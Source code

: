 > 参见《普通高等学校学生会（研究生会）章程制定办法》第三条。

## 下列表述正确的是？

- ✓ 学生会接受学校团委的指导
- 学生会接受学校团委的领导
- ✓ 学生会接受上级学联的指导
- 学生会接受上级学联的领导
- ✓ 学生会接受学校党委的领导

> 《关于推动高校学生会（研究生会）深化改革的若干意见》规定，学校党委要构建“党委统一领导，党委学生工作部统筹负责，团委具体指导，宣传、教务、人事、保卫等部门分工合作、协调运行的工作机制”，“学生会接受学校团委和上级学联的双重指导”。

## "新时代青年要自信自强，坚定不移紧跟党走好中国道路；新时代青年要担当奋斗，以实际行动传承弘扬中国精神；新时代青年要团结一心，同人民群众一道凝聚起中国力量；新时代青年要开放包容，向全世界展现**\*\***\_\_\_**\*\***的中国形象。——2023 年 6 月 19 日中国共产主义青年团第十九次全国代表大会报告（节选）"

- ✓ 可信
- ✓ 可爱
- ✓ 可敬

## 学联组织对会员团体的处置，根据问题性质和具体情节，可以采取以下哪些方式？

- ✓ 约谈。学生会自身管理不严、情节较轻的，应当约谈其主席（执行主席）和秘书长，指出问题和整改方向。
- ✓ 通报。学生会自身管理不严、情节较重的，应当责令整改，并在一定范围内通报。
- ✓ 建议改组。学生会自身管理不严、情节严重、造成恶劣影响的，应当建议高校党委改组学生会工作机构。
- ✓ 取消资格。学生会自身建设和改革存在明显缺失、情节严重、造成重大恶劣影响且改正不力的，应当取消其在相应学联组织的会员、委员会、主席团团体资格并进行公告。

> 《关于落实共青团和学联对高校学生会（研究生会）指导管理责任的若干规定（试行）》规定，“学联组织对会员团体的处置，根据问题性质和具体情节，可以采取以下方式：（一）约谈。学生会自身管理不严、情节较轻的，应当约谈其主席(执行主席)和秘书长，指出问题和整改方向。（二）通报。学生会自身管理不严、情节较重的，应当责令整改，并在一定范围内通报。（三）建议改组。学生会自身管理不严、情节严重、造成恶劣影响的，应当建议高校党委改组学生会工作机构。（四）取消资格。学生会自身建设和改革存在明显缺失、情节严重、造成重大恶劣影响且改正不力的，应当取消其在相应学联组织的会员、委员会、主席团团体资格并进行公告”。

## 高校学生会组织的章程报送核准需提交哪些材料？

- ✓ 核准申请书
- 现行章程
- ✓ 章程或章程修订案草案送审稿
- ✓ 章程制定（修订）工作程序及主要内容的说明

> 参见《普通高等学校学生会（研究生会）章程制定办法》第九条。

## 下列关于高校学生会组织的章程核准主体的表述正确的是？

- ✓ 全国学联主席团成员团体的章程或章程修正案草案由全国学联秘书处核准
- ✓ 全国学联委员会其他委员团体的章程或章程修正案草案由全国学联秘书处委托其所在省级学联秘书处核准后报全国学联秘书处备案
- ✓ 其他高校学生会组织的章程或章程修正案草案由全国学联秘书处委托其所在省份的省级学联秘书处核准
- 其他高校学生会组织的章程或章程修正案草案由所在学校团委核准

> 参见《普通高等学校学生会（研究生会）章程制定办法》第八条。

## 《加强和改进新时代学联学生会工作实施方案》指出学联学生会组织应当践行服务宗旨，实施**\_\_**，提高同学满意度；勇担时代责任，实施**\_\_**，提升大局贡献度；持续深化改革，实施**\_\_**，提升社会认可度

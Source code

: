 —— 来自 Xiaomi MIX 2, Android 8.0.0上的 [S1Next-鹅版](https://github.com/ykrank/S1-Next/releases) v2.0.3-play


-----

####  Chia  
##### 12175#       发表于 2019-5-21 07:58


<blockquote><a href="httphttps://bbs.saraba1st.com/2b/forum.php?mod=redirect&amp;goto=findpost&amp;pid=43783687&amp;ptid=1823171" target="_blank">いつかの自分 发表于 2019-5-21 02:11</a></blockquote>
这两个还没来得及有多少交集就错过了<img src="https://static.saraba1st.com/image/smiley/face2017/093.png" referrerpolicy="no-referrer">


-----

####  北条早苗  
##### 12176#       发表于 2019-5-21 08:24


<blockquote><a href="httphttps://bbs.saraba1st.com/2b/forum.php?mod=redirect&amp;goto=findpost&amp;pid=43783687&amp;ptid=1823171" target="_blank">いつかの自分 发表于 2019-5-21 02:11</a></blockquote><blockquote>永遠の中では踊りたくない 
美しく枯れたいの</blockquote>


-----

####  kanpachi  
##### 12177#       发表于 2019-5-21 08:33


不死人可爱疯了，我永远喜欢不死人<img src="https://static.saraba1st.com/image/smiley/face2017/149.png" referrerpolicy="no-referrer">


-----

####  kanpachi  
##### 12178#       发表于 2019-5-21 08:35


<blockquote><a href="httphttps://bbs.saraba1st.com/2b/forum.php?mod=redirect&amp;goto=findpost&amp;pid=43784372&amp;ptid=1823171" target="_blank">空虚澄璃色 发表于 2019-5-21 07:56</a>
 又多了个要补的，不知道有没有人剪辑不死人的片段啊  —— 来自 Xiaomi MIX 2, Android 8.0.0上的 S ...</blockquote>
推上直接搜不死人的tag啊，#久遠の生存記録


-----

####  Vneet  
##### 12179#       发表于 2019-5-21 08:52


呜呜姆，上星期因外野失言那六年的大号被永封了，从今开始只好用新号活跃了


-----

WHAT NEEDS TO BE DONE: From the line with "发表于 2019-5-21 08:52" to the end of the listing above, set down every line exactly as it appears, both ends included.

RESULT OF THIS TASK:
##### 12179#       发表于 2019-5-21 08:52


呜呜姆，上星期因外野失言那六年的大号被永封了，从今开始只好用新号活跃了


-----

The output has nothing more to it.